IN presenting to your Lordships a brief Report of my operations during the last year amongst the British and Denominational schools of the Northern and Eastern Counties, there are one or two observations necessary to be made, explanatory of the general principles upon which the process of inspection has been carried on, and the individual Reports constructed.

First of all, I would particularly mention that, in considering the present state of schools throughout the country and reporting upon their efficiency, the whole must be understood as having reference to a certain average standard which experience alone points out, and which it is requisite ever to keep in view as a guide to the judgment. Were the entire condition of primary education amongst us higher than it really is, results which are now looked upon as eminently successful would undoubtedly appear frequently very defective. And yet justice to those teachers who have been labouring hard to reach the only standard which they have had set before them, and who have in some cases even surpassed it, compels us to give them full credit for efficiency in their exertions, and to judge them in great measure by the hitherto current ideas upon the nature and demands of primary instruction in our own country.
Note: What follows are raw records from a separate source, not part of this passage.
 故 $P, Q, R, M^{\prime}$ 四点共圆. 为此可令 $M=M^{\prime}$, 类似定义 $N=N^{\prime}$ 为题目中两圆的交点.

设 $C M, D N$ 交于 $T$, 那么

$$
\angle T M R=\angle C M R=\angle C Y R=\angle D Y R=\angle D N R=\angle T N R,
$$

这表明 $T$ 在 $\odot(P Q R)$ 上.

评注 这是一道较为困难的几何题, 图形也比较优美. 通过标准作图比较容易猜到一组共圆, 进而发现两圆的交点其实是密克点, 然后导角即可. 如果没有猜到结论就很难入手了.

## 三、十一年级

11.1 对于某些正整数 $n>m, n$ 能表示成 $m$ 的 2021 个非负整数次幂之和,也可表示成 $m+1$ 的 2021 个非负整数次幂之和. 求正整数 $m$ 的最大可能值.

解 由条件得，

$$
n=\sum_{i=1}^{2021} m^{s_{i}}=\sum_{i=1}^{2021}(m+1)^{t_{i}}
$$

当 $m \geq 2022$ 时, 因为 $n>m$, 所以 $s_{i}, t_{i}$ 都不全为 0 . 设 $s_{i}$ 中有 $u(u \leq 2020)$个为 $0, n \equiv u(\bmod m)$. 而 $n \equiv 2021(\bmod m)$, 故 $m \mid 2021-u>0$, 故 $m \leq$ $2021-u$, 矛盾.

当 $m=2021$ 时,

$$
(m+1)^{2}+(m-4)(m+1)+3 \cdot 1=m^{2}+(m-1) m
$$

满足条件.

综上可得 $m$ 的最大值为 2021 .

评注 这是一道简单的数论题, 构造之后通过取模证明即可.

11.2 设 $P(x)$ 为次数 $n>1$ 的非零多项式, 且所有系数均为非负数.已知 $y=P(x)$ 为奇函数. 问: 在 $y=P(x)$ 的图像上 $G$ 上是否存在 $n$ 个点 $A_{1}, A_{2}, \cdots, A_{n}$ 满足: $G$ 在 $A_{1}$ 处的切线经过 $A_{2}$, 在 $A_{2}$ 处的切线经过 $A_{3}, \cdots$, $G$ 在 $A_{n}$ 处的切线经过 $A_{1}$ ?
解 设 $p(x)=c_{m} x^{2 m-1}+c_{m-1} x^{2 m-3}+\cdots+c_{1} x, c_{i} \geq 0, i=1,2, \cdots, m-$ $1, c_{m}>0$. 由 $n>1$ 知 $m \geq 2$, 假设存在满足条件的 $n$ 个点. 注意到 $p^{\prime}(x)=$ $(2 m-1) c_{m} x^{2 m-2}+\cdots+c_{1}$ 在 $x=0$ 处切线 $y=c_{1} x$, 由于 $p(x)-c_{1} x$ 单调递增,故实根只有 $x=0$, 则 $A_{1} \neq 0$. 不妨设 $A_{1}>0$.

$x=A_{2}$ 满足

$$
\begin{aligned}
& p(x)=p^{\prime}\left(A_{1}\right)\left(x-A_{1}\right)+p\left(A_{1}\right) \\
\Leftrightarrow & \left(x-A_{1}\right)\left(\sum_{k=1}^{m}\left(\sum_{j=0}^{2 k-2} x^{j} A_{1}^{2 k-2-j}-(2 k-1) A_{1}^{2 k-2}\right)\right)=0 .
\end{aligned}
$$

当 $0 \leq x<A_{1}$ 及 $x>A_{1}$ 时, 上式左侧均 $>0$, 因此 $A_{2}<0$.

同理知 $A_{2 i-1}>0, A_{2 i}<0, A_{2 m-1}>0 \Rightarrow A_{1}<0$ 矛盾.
Another thing which must necessarily have its effect in modifying every one's decision upon the merits of particular schools, is the precise notion he may have formed as to what points such schools ought principally to aim at, and what purposes they have especially to accomplish. Some views or other, respecting the nature, method, and ends of primary education must in fact underlie every individual Report; so that the very sense in which either satisfaction or dissatisfaction is expressed can hardly be rightly appreciated without a due exposition of the ideas by which it is regulated and measured. Leaving therefore any more specific remarks to the registered table of inspections, I shall embrace the present opportunity of making some few general observations upon the ideal of primary education, and the position which the real education of the country, so far as it has come under my own observation, holds in relation to it.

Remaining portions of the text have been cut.